Re: A question about certification and training

["Tat Wee, Kan" <kan () hardware-one com>]

----- Original Message -----
From: "Alvey Robert W KPWA" <AlveyRW () kpt nuwc navy mil>
To: "'Phillips, Mike'" <PhillipsMike () otc army mil>;
<security-basics () securityfocus com>
Sent: Tuesday, December 24, 2002 6:41 AM
Subject: RE: A question about certification and training

Hi,

> I'd recommend getting as many of the CompTIA certs as you can (in between
> whatever you focus on for your career), right now they last forever and
they
> are recognized by almost anyone in any industry their certs cover.  They
> aren't hard (all are simply entry level), but it looks nice if you're
going
> in for security job to have the Security+, as well as a Network+ (For
> knowing how the network works and relating it to security), A+ (same thing
> but for hardware/OS concerns), Server+ (Servers are a big aspect behind
> security concerns as you probably already know), and Linux+ (For that
extra
> umph and the majority of the security related tools are not only better
(in
> my experience, which is rather limited) but cheaper on Linux).  All their
> tests are relatively cheap and most don't even require a full week of
study
> to complete, yet they still look nice on the Resume.

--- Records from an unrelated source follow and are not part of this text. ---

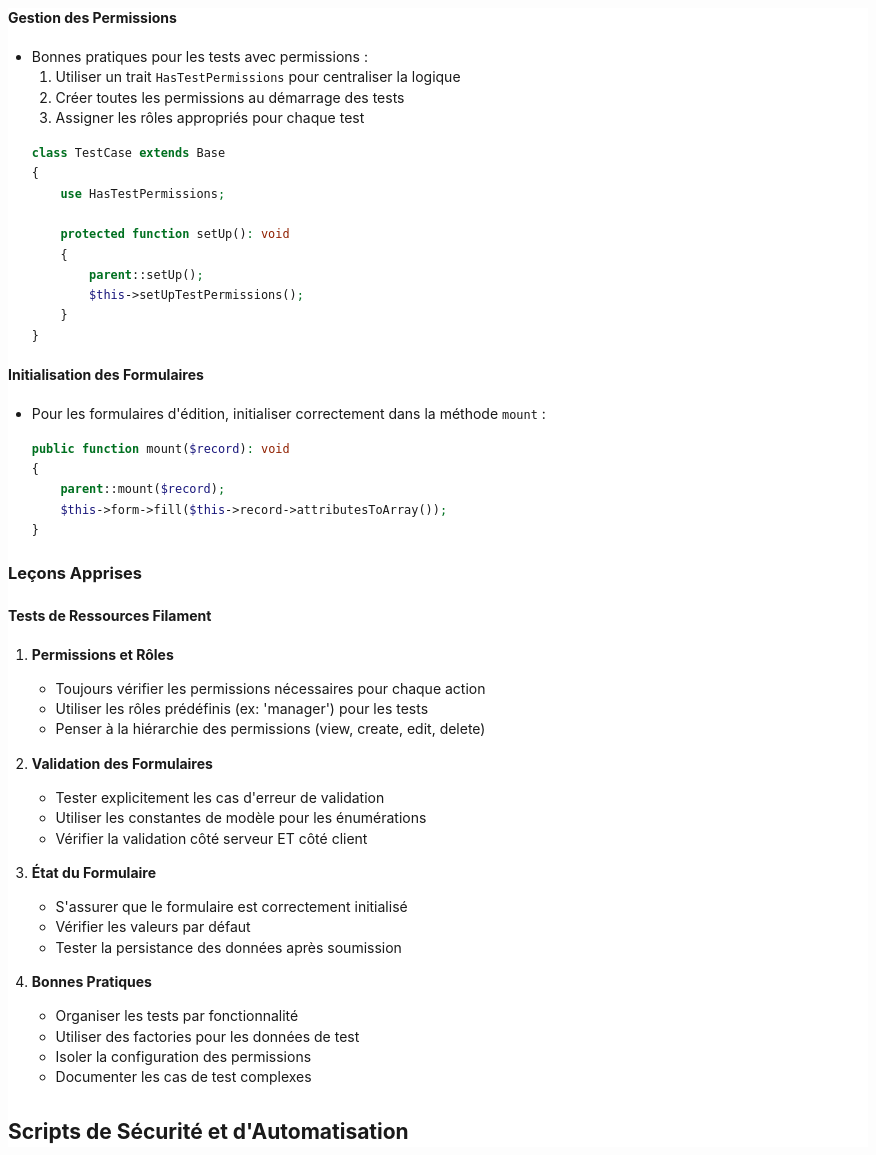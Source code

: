 #### Gestion des Permissions
- Bonnes pratiques pour les tests avec permissions :
  1. Utiliser un trait `HasTestPermissions` pour centraliser la logique
  2. Créer toutes les permissions au démarrage des tests
  3. Assigner les rôles appropriés pour chaque test
  ```php
  class TestCase extends Base
  {
      use HasTestPermissions;
      
      protected function setUp(): void
      {
          parent::setUp();
          $this->setUpTestPermissions();
      }
  }
  ```

#### Initialisation des Formulaires
- Pour les formulaires d'édition, initialiser correctement dans la méthode `mount` :
  ```php
  public function mount($record): void
  {
      parent::mount($record);
      $this->form->fill($this->record->attributesToArray());
  }
  ```

### Leçons Apprises

#### Tests de Ressources Filament
1. **Permissions et Rôles**
   - Toujours vérifier les permissions nécessaires pour chaque action
   - Utiliser les rôles prédéfinis (ex: 'manager') pour les tests
   - Penser à la hiérarchie des permissions (view, create, edit, delete)

2. **Validation des Formulaires**
   - Tester explicitement les cas d'erreur de validation
   - Utiliser les constantes de modèle pour les énumérations
   - Vérifier la validation côté serveur ET côté client

3. **État du Formulaire**
   - S'assurer que le formulaire est correctement initialisé
   - Vérifier les valeurs par défaut
   - Tester la persistance des données après soumission

4. **Bonnes Pratiques**
   - Organiser les tests par fonctionnalité
   - Utiliser des factories pour les données de test
   - Isoler la configuration des permissions
   - Documenter les cas de test complexes

## Scripts de Sécurité et d'Automatisation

I have to disagree on getting as many CompTIA certs as one could. The papers
are lacking in technical knowledge, and expensive (compared to other
certifications like Cisco). I have a Linux+ and Network+, and most of the
time I feel ashamed to mention them (no offense to anyone).

If it's a security certification you are looking for, CISSP is the hottest
thing now. However, getting certified is one thing, being ABLE to perform is
another. You will be surprised by how many CISSPs out there who do not know
their stuffs well. But then, if you do not possess some sort of
certifications, it is hard to convince potential employers.